The report notes that the most commonly grown genetically engineered crops in 2015 were soybeans (83% of land in soybean production), cotton (75% of land in cotton production), maize (29% of land in maize production), and canola (24% of land in canola production).
The 388-page report was begun two years ago. It was conducted by a committee of more than 50 scientists, researchers, and agricultural and industry experts that were convened by the National Academies of Sciences, Engineering, and Medicine. They reviewed more than 900 studies that involved data that covered the past 20 years since genetically modified crops were first introduced.
The committee who worked on the report heard from presenters, and from public comments, that voiced concern about the safety of GMO crops. The committee also reviewed several peer-reviewed reports that concluded that there was no evidence of health risks from GMO crops. There is a lot of information in the report about how the committee tested and evaluated the comments and reports.
One thing the committee did was compare the epidemiological data from the United States (which has been consuming GMO crops since the 1970s) and Canada (which has been consuming GMO crops since the mid-1990s). They also compared it to the epidemiological data from the UK and western Europe, where genetically engineered food is not widely available.
The data did not support the hypothesis that genetically engineered foods caused increases in cancer.
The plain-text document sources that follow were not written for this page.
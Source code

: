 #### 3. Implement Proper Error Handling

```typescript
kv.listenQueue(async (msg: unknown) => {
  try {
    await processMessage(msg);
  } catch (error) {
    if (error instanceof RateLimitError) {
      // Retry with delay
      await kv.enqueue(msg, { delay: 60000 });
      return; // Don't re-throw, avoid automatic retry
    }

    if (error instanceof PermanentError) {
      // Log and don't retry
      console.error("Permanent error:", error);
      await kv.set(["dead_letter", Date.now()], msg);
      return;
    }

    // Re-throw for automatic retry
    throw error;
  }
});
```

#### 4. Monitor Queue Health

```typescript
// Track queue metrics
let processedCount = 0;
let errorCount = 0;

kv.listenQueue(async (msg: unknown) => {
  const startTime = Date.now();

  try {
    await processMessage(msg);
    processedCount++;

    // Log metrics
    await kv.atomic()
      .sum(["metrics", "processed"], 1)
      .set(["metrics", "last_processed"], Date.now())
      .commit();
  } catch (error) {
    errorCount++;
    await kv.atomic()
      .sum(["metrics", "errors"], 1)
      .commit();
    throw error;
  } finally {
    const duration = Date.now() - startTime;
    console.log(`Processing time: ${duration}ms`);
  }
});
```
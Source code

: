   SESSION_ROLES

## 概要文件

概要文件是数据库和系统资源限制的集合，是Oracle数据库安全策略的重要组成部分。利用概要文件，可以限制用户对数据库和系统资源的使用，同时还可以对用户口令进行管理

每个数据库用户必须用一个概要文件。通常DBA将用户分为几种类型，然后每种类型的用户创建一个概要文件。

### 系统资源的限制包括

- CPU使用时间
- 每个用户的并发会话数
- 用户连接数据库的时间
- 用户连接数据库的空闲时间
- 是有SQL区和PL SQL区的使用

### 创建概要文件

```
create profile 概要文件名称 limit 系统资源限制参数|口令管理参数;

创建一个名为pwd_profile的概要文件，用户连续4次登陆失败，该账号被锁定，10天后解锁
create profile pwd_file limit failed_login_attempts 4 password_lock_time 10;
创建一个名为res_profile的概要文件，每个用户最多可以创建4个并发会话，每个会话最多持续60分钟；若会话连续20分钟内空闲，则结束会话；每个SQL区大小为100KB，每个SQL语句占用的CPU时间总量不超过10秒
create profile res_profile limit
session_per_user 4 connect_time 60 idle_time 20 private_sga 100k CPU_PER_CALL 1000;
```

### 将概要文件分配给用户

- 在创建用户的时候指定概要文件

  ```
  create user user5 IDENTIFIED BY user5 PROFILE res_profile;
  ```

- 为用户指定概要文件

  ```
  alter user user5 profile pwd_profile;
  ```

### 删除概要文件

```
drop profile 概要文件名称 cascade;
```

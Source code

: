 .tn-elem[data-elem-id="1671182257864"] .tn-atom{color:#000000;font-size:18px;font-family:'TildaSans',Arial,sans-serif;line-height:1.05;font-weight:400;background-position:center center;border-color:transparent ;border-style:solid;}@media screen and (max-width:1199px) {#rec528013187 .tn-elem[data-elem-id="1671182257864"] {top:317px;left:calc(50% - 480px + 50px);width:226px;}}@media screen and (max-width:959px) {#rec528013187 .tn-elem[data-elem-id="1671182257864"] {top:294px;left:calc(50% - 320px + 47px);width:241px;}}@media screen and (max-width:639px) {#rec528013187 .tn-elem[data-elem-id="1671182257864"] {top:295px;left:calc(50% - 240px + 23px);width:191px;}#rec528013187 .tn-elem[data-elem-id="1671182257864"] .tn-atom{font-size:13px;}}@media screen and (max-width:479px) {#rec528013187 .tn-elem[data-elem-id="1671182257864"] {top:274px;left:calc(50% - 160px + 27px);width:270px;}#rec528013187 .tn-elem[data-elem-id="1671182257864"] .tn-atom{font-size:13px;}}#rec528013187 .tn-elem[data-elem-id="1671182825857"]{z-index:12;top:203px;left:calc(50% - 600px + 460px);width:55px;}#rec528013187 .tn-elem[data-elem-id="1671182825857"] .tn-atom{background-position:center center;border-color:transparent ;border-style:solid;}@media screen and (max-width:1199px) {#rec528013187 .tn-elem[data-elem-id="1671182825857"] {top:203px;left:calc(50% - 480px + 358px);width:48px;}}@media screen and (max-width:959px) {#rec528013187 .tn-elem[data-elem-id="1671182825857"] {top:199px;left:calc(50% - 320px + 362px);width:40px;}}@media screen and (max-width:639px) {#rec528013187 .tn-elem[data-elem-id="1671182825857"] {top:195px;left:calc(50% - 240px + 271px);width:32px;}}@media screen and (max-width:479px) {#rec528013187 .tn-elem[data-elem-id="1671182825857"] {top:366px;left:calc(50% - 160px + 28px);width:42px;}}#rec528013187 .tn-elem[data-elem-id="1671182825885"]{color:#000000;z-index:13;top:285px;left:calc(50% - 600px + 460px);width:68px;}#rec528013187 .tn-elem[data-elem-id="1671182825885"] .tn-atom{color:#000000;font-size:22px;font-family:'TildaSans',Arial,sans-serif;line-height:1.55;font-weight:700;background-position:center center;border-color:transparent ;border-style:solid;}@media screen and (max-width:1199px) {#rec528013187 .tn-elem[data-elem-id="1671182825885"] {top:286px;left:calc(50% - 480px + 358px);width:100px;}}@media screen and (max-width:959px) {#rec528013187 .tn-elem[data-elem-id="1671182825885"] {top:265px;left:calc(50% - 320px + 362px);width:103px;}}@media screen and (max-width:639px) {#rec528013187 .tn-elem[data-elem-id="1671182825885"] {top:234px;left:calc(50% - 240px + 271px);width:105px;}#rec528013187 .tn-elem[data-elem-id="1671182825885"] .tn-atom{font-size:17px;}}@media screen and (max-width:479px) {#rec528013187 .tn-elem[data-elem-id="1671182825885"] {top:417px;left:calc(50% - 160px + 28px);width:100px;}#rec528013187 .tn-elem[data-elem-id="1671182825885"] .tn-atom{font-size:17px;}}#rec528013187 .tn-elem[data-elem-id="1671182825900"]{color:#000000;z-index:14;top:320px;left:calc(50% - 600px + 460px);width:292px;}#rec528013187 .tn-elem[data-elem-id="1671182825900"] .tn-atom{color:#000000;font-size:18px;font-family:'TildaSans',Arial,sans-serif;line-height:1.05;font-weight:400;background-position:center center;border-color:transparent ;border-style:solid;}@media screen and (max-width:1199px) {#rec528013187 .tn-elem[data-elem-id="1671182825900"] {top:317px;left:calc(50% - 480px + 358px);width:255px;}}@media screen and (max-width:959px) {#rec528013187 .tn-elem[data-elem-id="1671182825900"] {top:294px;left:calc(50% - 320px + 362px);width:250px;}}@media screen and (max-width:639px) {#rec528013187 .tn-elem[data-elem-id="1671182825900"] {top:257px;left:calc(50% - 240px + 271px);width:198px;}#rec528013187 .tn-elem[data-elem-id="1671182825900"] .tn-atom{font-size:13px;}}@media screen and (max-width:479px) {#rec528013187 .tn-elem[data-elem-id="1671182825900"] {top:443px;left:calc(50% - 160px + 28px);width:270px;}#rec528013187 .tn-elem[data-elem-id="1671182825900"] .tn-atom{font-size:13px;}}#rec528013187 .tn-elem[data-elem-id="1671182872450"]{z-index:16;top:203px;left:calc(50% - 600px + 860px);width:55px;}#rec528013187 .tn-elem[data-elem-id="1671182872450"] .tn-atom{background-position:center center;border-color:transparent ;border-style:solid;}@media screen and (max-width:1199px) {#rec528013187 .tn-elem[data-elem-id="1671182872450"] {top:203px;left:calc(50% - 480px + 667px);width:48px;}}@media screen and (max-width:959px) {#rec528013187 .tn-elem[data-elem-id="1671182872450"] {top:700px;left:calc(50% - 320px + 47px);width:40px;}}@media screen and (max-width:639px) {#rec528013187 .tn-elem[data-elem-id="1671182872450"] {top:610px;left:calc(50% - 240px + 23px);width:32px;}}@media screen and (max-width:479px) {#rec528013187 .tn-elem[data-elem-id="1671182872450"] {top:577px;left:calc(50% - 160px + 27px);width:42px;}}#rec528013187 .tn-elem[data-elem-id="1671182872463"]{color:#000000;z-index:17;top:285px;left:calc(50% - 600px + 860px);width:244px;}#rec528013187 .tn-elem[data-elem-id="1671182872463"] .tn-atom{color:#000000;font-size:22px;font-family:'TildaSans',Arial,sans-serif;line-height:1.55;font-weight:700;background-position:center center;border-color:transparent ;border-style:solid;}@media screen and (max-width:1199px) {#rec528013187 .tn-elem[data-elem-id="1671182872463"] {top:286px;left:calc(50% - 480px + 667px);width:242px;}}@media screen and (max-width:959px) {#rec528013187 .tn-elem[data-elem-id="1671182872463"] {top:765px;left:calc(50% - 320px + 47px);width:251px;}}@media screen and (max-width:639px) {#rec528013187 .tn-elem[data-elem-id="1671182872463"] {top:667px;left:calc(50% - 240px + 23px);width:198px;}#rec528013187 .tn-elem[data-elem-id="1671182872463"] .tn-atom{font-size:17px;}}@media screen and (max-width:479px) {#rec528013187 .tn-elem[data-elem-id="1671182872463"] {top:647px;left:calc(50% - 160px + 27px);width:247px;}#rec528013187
In addition, the data did not support the conclusions that GMO foods cause an increase in obesity, or in gastrointestinal illnesses, or in kidney disease, or in autism. In short, GMO crops are safe for humans to eat.
There were some questions, however, about whether or not a genetically modified food could be an allergen. No animal model exists for predicting sensitization to food allergies. So, the scientists had to rely on multiple indirect methods for predicting whether an allergic response could be caused by a protein that is either intentionally added to a food by genetic engineering or if one appears in a food as an unintended effect of genetic engineering.
In short, they noted that testing for allergenicity before commercialization of a GMO crop could miss allergens that the general public had not been previously exposed to. Post commercial allergen testing would be useful in ensuring that customers are not exposed to allergens. However, the committee recognized that such testing would be difficult to conduct.